### [Supplied records]
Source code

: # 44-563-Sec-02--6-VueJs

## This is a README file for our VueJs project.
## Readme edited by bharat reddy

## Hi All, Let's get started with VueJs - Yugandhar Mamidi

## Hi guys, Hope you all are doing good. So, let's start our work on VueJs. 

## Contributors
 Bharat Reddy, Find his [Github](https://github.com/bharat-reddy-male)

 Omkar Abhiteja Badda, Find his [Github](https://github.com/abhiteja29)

### [Your assignment]
Without altering a single word, write out the whole listing.

### [Result of this exercise]
Source code

: # 44-563-Sec-02--6-VueJs

## This is a README file for our VueJs project.
## Readme edited by bharat reddy

## Hi All, Let's get started with VueJs - Yugandhar Mamidi

## Hi guys, Hope you all are doing good. So, let's start our work on VueJs. 

## Contributors
 Bharat Reddy, Find his [Github](https://github.com/bharat-reddy-male)

 Omkar Abhiteja Badda, Find his [Github](https://github.com/abhiteja29)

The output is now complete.